Por aquí, como ya he indicado, no tenemos
terremotos, aunque sí podemos anotar algunas calamidades de otro tipo, como el
accidente del tren en el túnel de Palancares o el del autobús de La Roda
precipitándose a las aguas del Júcar. Se me ocurre que lo más parecido a las
consecuencias de un temblor de tierra, cuando un edificio se desploma sin
previo aviso, fue lo sucedido con la torre de campanas de la catedral, terrible
momento, con derivaciones en lo humano, lo artístico y lo simbólico, que aún
permanece vigente en la memoria colectiva, cuando se van a cumplir 121 años del
suceso que conmovió a una sociedad al completo y que tuvo, como irónica derivación
positiva, que España descubrió la existencia de esta olvidada catedral gótica y
la elevó de inmediato a la categoría de monumento nacional.
Era
domingo, 13 de abril de 1902, cuando a las diez y media de la mañana un repique de
campanas anunciaba al pueblo el próximo inicio de la misa dedicada al Sagrado
Corazón de Jesús y, cuentan las crónicas, cuando aún se dejaba oír la última
campanada, una sorda detonación anunció el derrumbamiento de la torre de la
catedral, viniendo al suelo los tres pisos de que constaba. Un estruendo
horroroso sacudió no solo los inmediatos parajes del casco antiguo sino la
ciudad entera: la torre del Giraldo se había venido abajo de manera brusca,
total, aplastando cuanto pudo encontrar a su paso, fuesen personas o detalles
artísticos. La noticia de lo ocurrido se extendió como reguero de pólvora por
toda la ciudad mediante el eficaz mecanismo del boca a boca.
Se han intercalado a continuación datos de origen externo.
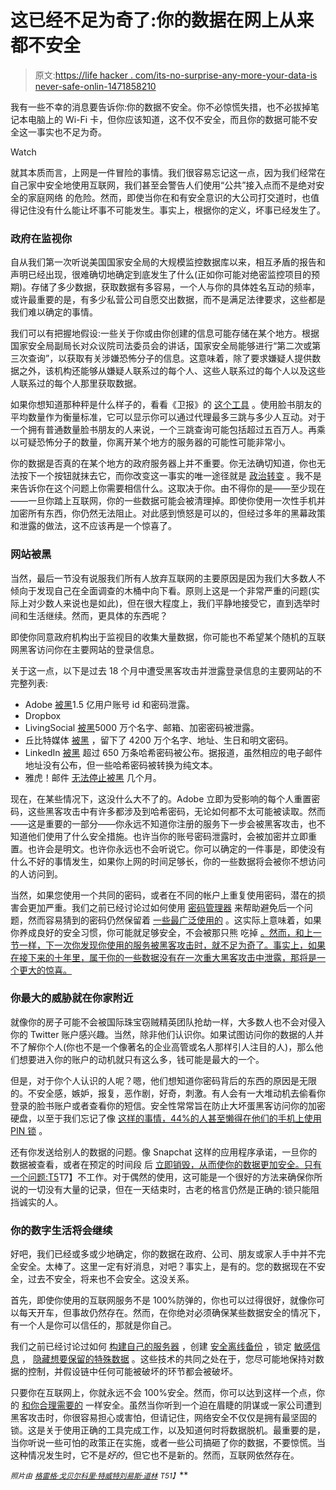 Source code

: # 这已经不足为奇了:你的数据在网上从来都不安全

> 原文:[https://life hacker . com/its-no-surprise-any-more-your-data-is never-safe-onlin-1471858210](https://lifehacker.com/its-no-surprise-anymore-your-data-is-never-safe-onlin-1471858210)

我有一些不幸的消息要告诉你:你的数据不安全。你不必惊慌失措，也不必拔掉笔记本电脑上的 Wi-Fi 卡，但你应该知道，这不仅不安全，而且你的数据可能不安全这一事实也不足为奇。

Watch

就其本质而言，上网是一件冒险的事情。我们很容易忘记这一点，因为我们经常在自己家中安全地使用互联网，我们甚至会警告人们使用“公共”接入点而不是绝对安全的家庭网络 的危险。然而，即使当你在和有安全意识的大公司打交道时，也值得记住没有什么能让坏事不可能发生。事实上，根据你的定义，坏事已经发生了。

### 政府在监视你

自从我们第一次听说美国国家安全局的大规模监控数据库以来，相互矛盾的报告和声明已经出现，很难确切地确定到底发生了什么(正如你可能对绝密监控项目的预期)。存储了多少数据，获取数据有多容易，一个人与你的具体姓名互动的频率，或许最重要的是，有多少私营公司自愿交出数据，而不是满足法律要求，这些都是我们难以确定的事情。

我们可以有把握地假设:一些关于你或由你创建的信息可能存储在某个地方。根据国家安全局副局长对众议院司法委员会的讲话，国家安全局能够进行“第二次或第三次查询”，以获取有关涉嫌恐怖分子的信息。这意味着，除了要求嫌疑人提供数据之外，该机构还能够从嫌疑人联系过的每个人、这些人联系过的每个人以及这些人联系过的每个人那里获取数据。

如果你想知道那种秤是什么样子的，看看《卫报》的 [这个工具](http://www.theguardian.com/world/interactive/2013/oct/28/nsa-files-decoded-hops) 。使用脸书朋友的平均数量作为衡量标准，它可以显示你可以通过代理最多三跳与多少人互动。对于一个拥有普通数量脸书朋友的人来说，一个三跳查询可能包括超过五百万人。再乘以可疑恐怖分子的数量，你离开某个地方的服务器的可能性可能非常小。

你的数据是否真的在某个地方的政府服务器上并不重要。你无法确切知道，你也无法按下一个按钮就抹去它，而你改变这一事实的唯一途径就是 [政治转变](https://lifehacker.com/how-to-contact-and-properly-communicate-with-your-gover-5871810) 。我不是来告诉你在这个问题上你需要相信什么。这取决于你。由不得你的是——至少现在——一旦你踏上互联网，你的一些数据可能会被清理掉。即使你使用一次性手机并加密所有东西，你仍然无法阻止。对此感到愤怒是可以的，但经过多年的黑幕政策和泄露的做法，这不应该再是一个惊喜了。

### 网站被黑

当然，最后一节没有说服我们所有人放弃互联网的主要原因是因为我们大多数人不倾向于发现自己在全面调查的木桶中向下看。原则上这是一个非常严重的问题(实际上对少数人来说也是如此)，但在很大程度上，我们平静地接受它，直到选举时间和生活继续。然而，更具体的东西呢？

即使你同意政府机构出于监视目的收集大量数据，你可能也不希望某个随机的互联网黑客访问你在主要网站的登录信息。

关于这一点，以下是过去 18 个月中遭受黑客攻击并泄露登录信息的主要网站的不完整列表:

*   Adobe [被黑](http://www.theverge.com/2013/11/7/5078560/over-150-million-breached-records-from-adobe-hack-surface-online)1.5 亿用户账号 id 和密码泄露。
*   Dropbox
*   LivingSocial [被黑](http://news.softpedia.com/news/LivingSocial-Hacked-50-Million-Emails-Names-and-Encrypted-Passwords-Leaked-348979.shtml)5000 万个名字、邮箱、加密密码被泄露。
*   丘比特媒体 [被黑](http://blogs.computerworld.com/cybercrime-and-hacking/23168/42-million-unencrypted-passwords-leaked-hacked-online-dating-site-cupid-media) ，留下了 4200 万个名字、地址、生日和明文密码。
*   LinkedIn [被黑](http://www.theverge.com/2012/6/7/3071707/linkedin-hack-six-million-passwords-leaked) 超过 650 万条哈希密码被公布。据报道，虽然相应的电子邮件地址没有公布，但一些哈希密码被转换为纯文本。
*   雅虎！邮件 [无法停止被黑](http://siliconangle.com/blog/2013/04/30/yahoo-mail-hacked-again-serious-questions-raised-about-its-ability-to-protect-users/) 几个月。

现在，在某些情况下，这没什么大不了的。Adobe 立即为受影响的每个人重置密码，这些黑客攻击中有许多都涉及到哈希密码，无论如何都不太可能被读取。然而——这是重要的一部分——你永远不知道你注册的服务下一步会被黑客攻击，也不知道他们使用了什么安全措施。也许当你的账号密码泄露时，会被加密并立即重置。也许会是明文。也许你永远也不会听说它。你可以确定的一件事是，即使没有什么不好的事情发生，如果你上网的时间足够长，你的一些数据将会被你不想访问的人访问到。

当然，如果您使用一个共同的密码，或者在不同的帐户上重复使用密码，潜在的损害会更加严重。我们之前已经讨论过如何使用 [密码管理器](https://lifehacker.com/lastpass-updates-with-a-new-design-shared-passwords-a-1458166024) 来帮助避免后一个问题，然而容易猜到的密码仍然保留着 [一些最广泛使用的](http://arstechnica.com/information-technology/2012/11/born-to-be-breached-the-worst-passwords-are-still-the-most-common/) 。这实际上意味着，如果你养成良好的安全习惯，你可能就足够安全，不会被那只熊 吃掉 [。然而，和上一节一样，下一次你发现你使用的服务被黑客攻击时，就不足为奇了。事实上，如果在接下来的十年里，属于你的一些数据没有在一次重大黑客攻击中泄露，那将是一个更大的惊喜。](http://www.goodreads.com/quotes/402859-you-don-t-have-to-run-faster-than-the-bear-to)

### 你最大的威胁就在你家附近

就像你的房子可能不会被国际珠宝窃贼精英团队抢劫一样，大多数人也不会对侵入你的 Twitter 账户感兴趣。当然，除非他们认识你。如果试图访问你的数据的人并不了解你个人(你也不是一个像著名的企业高管或名人那样引人注目的人)，那么他们想要进入你的账户的动机就只有这么多，钱可能是最大的一个。

但是，对于你个人认识的人呢？嗯，他们想知道你密码背后的东西的原因是无限的。不安全感，嫉妒，报复，恶作剧，好奇，刺激。有人会有一大堆动机去偷看你登录的脸书账户或者查看你的短信。安全性常常旨在防止大坏蛋黑客访问你的加密硬盘，以至于我们忘记了像 [这样的事情，44%的人甚至懒得在他们的手机上使用 PIN 锁](http://www.informationweek.com/security/risk-management/most-consumers-dont-lock-mobile-phone-via-pin/d/d-id/1100508?) 。

还有你发送给别人的数据的问题。像 Snapchat 这样的应用程序承诺，一旦你的数据被查看，或者在预定的时间段 后 [立即销毁，从而使你的数据更加安全。只有一个问题:T5](https://lifehacker.com/quickforget-sends-secret-self-destructing-messages-ove-5793799)T7】不工作。对于偶然的使用，这可能是一个很好的方法来确保你所说的一切没有大量的记录，但在一天结束时，古老的格言仍然是正确的:锁只能阻挡诚实的人。

### 你的数字生活将会继续

好吧，我们已经或多或少地确定，你的数据在政府、公司、朋友或家人手中并不完全安全。太棒了。这里一定有好消息，对吧？事实上，是有的。您的数据现在不安全，过去不安全，将来也不会安全。这没关系。

首先，即使你使用的互联网服务不是 100%防弹的，你也可以过得很好，就像你可以每天开车，但事故仍然存在。然而，在你绝对必须确保某些数据安全的情况下，有一个人是你可以信任的，那就是你自己。

我们之前已经讨论过如何 [构建自己的服务器](https://lifehacker.com/this-diy-nas-in-a-box-is-portable-affordable-and-keep-5969617) ，创建 [安全离线备份](http://lifehacker.com/what-s-the-best-way-to-back-up-my-data-for-the-long-hau-5904275) ，锁定 [敏感信息](http://lifehacker.com/from-saucy-pics-to-passwords-how-to-share-sensitive-in-5910408) ， [隐藏想要保留的特殊数据](http://lifehacker.com/how-to-practice-safe-sexting-without-resorting-to-digi-698798261) 。这些技术的共同之处在于，您尽可能地保持对数据的控制，并假设链中任何可能被破坏的环节都会被破坏。

只要你在互联网上，你就永远不会 100%安全。然而，你可以达到这样一个点，你的 [和你合理需要的](https://lifehacker.com/be-honest-are-you-as-secure-as-you-could-be-5957686) 一样安全。虽然当你听到一个迫在眉睫的阴谋或一家公司遭到黑客攻击时，你很容易担心或害怕，但请记住，网络安全不仅仅是拥有最坚固的锁。这是关于使用正确的工具完成工作，以及知道何时将数据脱机。最重要的是，当你听说一些可怕的政策正在实施，或者一些公司搞砸了你的数据，不要惊慌。当这种情况发生时，它不是*好的*，但它也不是新的。然而，互联网依然存在。

<small>*照片由*</small> [<small>*格雷格·戈贝尔*</small>](http://www.flickr.com/photos/37467370@N08/7624593898/)<small></small>*[<small>*科里·特威特*</small>](http://www.flickr.com/photos/krazykory/2437404581/)<small></small>*[<small>*刘易斯·道林*</small>](http://www.flickr.com/photos/sleeteye/5905251791/) <small>*T51】*</small>**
Acudieron
espontáneos de todo tipo, en una ciudad carente aún de servicios de emergencia
debidamente organizados, y por supuesto las autoridades, alarmados todos al
saber que algunos niños habían quedado atrapados en la ruinosa mole, por lo que
de inmediato, y con medios ciertamente precarios, comenzaron las operaciones de
rescate. Cuatro niños que estaban jugando dentro de la torre murieron en el
acto pero otros tres pudieron ser rescatados con vida entre los escombros, con
gran sorpresa de quienes desarrollaban esa tarea. Una escalera atravesada sobre
sus cuerpos impidió que las gruesas moles de piedra les alcanzaran y así, bajo
tan escueta protección, pudieron permanecer dos días hasta que llegaron a ellos
las fuerzas de socorro. Algo casual, casi milagroso, como el que están
persiguiendo los voluntarios que estos días, con un esfuerzo inaudito y
admirable, mueven los escombros de este último desastre que ha sacudido
nuestras generalmente cómodas conciencias.
Mudo testigo de aquel suceso, el
espectacular Arco de Jamete se libró del desastre. Su pérdida hubiera sido tan
amarga como la de los seres humanos.